### RECORD EXCERPTS
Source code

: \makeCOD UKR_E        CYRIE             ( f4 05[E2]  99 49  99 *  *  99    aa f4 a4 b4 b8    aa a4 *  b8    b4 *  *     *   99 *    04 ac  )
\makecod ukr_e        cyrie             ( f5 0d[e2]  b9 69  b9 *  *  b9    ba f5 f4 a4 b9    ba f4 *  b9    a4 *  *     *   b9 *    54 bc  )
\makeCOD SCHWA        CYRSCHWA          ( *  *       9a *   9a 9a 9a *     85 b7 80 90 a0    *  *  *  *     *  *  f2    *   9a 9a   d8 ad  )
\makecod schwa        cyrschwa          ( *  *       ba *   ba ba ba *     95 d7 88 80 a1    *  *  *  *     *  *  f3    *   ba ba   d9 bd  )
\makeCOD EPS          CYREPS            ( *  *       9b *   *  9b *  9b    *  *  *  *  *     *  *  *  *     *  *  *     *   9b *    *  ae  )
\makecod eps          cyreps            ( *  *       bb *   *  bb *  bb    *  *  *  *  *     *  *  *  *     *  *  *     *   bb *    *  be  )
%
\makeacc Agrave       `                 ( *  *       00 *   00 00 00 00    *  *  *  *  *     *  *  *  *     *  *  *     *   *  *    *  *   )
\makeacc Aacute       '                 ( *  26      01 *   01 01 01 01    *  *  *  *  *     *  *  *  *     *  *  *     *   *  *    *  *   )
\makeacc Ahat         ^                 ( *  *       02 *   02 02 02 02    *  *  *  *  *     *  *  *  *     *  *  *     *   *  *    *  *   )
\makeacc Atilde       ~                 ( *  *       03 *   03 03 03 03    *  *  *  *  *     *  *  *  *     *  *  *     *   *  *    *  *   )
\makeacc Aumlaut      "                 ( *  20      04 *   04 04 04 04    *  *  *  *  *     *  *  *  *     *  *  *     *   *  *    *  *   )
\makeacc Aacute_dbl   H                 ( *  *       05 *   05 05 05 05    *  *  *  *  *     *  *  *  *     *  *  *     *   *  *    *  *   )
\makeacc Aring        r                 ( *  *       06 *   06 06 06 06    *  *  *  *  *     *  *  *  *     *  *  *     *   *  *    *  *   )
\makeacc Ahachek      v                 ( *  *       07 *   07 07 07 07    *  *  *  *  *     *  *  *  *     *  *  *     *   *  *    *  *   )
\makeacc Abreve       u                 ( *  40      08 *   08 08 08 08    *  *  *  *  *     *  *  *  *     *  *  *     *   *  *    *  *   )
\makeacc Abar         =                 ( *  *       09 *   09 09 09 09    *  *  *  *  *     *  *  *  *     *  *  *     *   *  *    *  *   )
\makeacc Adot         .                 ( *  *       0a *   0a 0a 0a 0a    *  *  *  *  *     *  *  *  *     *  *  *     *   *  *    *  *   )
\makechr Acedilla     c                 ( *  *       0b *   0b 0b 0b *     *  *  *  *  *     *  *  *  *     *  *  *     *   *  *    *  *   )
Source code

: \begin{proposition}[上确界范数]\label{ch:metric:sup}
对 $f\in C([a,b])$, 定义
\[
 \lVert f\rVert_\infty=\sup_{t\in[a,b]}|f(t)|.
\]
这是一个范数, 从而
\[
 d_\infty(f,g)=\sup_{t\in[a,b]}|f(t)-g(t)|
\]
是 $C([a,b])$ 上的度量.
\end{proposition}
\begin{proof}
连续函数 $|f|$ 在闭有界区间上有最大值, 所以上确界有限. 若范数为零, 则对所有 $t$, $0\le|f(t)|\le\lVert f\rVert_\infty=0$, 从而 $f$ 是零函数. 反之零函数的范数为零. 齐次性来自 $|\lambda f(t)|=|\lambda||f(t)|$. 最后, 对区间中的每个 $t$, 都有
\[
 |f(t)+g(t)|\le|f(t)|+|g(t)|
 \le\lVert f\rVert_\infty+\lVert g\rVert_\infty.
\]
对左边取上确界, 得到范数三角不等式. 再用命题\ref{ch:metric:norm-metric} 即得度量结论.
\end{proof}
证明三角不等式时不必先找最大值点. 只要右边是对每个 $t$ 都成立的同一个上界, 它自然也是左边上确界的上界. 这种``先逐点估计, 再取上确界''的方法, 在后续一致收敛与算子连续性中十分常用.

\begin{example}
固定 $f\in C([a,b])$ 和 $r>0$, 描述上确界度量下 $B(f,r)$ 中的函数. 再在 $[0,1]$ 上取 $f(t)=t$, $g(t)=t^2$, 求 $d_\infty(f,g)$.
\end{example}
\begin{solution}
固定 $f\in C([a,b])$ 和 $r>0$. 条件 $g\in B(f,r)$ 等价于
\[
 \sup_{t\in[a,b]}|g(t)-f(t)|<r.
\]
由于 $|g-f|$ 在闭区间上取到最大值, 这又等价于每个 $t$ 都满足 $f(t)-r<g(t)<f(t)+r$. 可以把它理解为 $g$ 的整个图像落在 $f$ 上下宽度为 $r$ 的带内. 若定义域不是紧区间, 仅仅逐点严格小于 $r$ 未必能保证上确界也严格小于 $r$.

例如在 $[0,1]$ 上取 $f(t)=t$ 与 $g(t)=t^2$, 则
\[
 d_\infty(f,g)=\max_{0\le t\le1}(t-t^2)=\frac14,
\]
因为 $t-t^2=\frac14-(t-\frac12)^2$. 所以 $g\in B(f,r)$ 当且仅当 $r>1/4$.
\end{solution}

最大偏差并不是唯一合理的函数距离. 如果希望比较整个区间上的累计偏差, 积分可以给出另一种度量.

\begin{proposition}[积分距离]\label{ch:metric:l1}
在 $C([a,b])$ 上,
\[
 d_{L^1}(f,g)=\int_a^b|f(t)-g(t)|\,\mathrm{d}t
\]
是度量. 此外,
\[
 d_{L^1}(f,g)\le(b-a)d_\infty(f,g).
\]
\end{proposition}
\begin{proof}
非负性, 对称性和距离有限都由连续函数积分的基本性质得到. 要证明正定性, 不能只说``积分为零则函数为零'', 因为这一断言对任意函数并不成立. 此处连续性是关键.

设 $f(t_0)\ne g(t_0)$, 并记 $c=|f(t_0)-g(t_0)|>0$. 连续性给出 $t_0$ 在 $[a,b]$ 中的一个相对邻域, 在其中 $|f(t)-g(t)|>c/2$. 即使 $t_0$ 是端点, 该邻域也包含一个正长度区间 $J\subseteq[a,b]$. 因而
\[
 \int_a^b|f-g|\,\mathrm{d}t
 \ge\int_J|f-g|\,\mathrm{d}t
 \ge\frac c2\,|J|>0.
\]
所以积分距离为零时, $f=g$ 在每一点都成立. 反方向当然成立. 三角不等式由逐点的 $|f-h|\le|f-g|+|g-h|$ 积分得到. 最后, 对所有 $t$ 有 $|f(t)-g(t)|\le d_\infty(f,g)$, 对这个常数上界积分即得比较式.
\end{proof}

### WHAT YOU SHOULD DO
Write out each entry again, leaving every word as it is.

### TASK OUTPUT
Source code

: \makeCOD UKR_E        CYRIE             ( f4 05[E2]  99 49  99 *  *  99    aa f4 a4 b4 b8    aa a4 *  b8    b4 *  *     *   99 *    04 ac  )
\makecod ukr_e        cyrie             ( f5 0d[e2]  b9 69  b9 *  *  b9    ba f5 f4 a4 b9    ba f4 *  b9    a4 *  *     *   b9 *    54 bc  )
\makeCOD SCHWA        CYRSCHWA          ( *  *       9a *   9a 9a 9a *     85 b7 80 90 a0    *  *  *  *     *  *  f2    *   9a 9a   d8 ad  )
\makecod schwa        cyrschwa          ( *  *       ba *   ba ba ba *     95 d7 88 80 a1    *  *  *  *     *  *  f3    *   ba ba   d9 bd  )
\makeCOD EPS          CYREPS            ( *  *       9b *   *  9b *  9b    *  *  *  *  *     *  *  *  *     *  *  *     *   9b *    *  ae  )
\makecod eps          cyreps            ( *  *       bb *   *  bb *  bb    *  *  *  *  *     *  *  *  *     *  *  *     *   bb *    *  be  )
%
\makeacc Agrave       `                 ( *  *       00 *   00 00 00 00    *  *  *  *  *     *  *  *  *     *  *  *     *   *  *    *  *   )
\makeacc Aacute       '                 ( *  26      01 *   01 01 01 01    *  *  *  *  *     *  *  *  *     *  *  *     *   *  *    *  *   )
\makeacc Ahat         ^                 ( *  *       02 *   02 02 02 02    *  *  *  *  *     *  *  *  *     *  *  *     *   *  *    *  *   )
\makeacc Atilde       ~                 ( *  *       03 *   03 03 03 03    *  *  *  *  *     *  *  *  *     *  *  *     *   *  *    *  *   )
\makeacc Aumlaut      "                 ( *  20      04 *   04 04 04 04    *  *  *  *  *     *  *  *  *     *  *  *     *   *  *    *  *   )
\makeacc Aacute_dbl   H                 ( *  *       05 *   05 05 05 05    *  *  *  *  *     *  *  *  *     *  *  *     *   *  *    *  *   )
\makeacc Aring        r                 ( *  *       06 *   06 06 06 06    *  *  *  *  *     *  *  *  *     *  *  *     *   *  *    *  *   )
\makeacc Ahachek      v                 ( *  *       07 *   07 07 07 07    *  *  *  *  *     *  *  *  *     *  *  *     *   *  *    *  *   )
\makeacc Abreve       u                 ( *  40      08 *   08 08 08 08    *  *  *  *  *     *  *  *  *     *  *  *     *   *  *    *  *   )
\makeacc Abar         =                 ( *  *       09 *   09 09 09 09    *  *  *  *  *     *  *  *  *     *  *  *     *   *  *    *  *   )
\makeacc Adot         .                 ( *  *       0a *   0a 0a 0a 0a    *  *  *  *  *     *  *  *  *     *  *  *     *   *  *    *  *   )
\makechr Acedilla     c                 ( *  *       0b *   0b 0b 0b *     *  *  *  *  *     *  *  *  *     *  *  *     *   *  *    *  *   )
Source code

: \begin{proposition}[上确界范数]\label{ch:metric:sup}
对 $f\in C([a,b])$, 定义
\[
 \lVert f\rVert_\infty=\sup_{t\in[a,b]}|f(t)|.
\]
这是一个范数, 从而
\[
 d_\infty(f,g)=\sup_{t\in[a,b]}|f(t)-g(t)|
\]
是 $C([a,b])$ 上的度量.
\end{proposition}
\begin{proof}
连续函数 $|f|$ 在闭有界区间上有最大值, 所以上确界有限. 若范数为零, 则对所有 $t$, $0\le|f(t)|\le\lVert f\rVert_\infty=0$, 从而 $f$ 是零函数. 反之零函数的范数为零. 齐次性来自 $|\lambda f(t)|=|\lambda||f(t)|$. 最后, 对区间中的每个 $t$, 都有
\[
 |f(t)+g(t)|\le|f(t)|+|g(t)|
 \le\lVert f\rVert_\infty+\lVert g\rVert_\infty.
\]
对左边取上确界, 得到范数三角不等式. 再用命题\ref{ch:metric:norm-metric} 即得度量结论.
\end{proof}
证明三角不等式时不必先找最大值点. 只要右边是对每个 $t$ 都成立的同一个上界, 它自然也是左边上确界的上界. 这种``先逐点估计, 再取上确界''的方法, 在后续一致收敛与算子连续性中十分常用.

\begin{example}
固定 $f\in C([a,b])$ 和 $r>0$, 描述上确界度量下 $B(f,r)$ 中的函数. 再在 $[0,1]$ 上取 $f(t)=t$, $g(t)=t^2$, 求 $d_\infty(f,g)$.
\end{example}
\begin{solution}
固定 $f\in C([a,b])$ 和 $r>0$. 条件 $g\in B(f,r)$ 等价于
\[
 \sup_{t\in[a,b]}|g(t)-f(t)|<r.
\]
由于 $|g-f|$ 在闭区间上取到最大值, 这又等价于每个 $t$ 都满足 $f(t)-r<g(t)<f(t)+r$. 可以把它理解为 $g$ 的整个图像落在 $f$ 上下宽度为 $r$ 的带内. 若定义域不是紧区间, 仅仅逐点严格小于 $r$ 未必能保证上确界也严格小于 $r$.

例如在 $[0,1]$ 上取 $f(t)=t$ 与 $g(t)=t^2$, 则
\[
 d_\infty(f,g)=\max_{0\le t\le1}(t-t^2)=\frac14,
\]
因为 $t-t^2=\frac14-(t-\frac12)^2$. 所以 $g\in B(f,r)$ 当且仅当 $r>1/4$.
\end{solution}

最大偏差并不是唯一合理的函数距离. 如果希望比较整个区间上的累计偏差, 积分可以给出另一种度量.

\begin{proposition}[积分距离]\label{ch:metric:l1}
在 $C([a,b])$ 上,
\[
 d_{L^1}(f,g)=\int_a^b|f(t)-g(t)|\,\mathrm{d}t
\]
是度量. 此外,
\[
 d_{L^1}(f,g)\le(b-a)d_\infty(f,g).
\]
\end{proposition}
\begin{proof}
非负性, 对称性和距离有限都由连续函数积分的基本性质得到. 要证明正定性, 不能只说``积分为零则函数为零'', 因为这一断言对任意函数并不成立. 此处连续性是关键.

设 $f(t_0)\ne g(t_0)$, 并记 $c=|f(t_0)-g(t_0)|>0$. 连续性给出 $t_0$ 在 $[a,b]$ 中的一个相对邻域, 在其中 $|f(t)-g(t)|>c/2$. 即使 $t_0$ 是端点, 该邻域也包含一个正长度区间 $J\subseteq[a,b]$. 因而
\[
 \int_a^b|f-g|\,\mathrm{d}t
 \ge\int_J|f-g|\,\mathrm{d}t
 \ge\frac c2\,|J|>0.
\]
所以积分距离为零时, $f=g$ 在每一点都成立. 反方向当然成立. 三角不等式由逐点的 $|f-h|\le|f-g|+|g-h|$ 积分得到. 最后, 对所有 $t$ 有 $|f(t)-g(t)|\le d_\infty(f,g)$, 对这个常数上界积分即得比较式.
\end{proof}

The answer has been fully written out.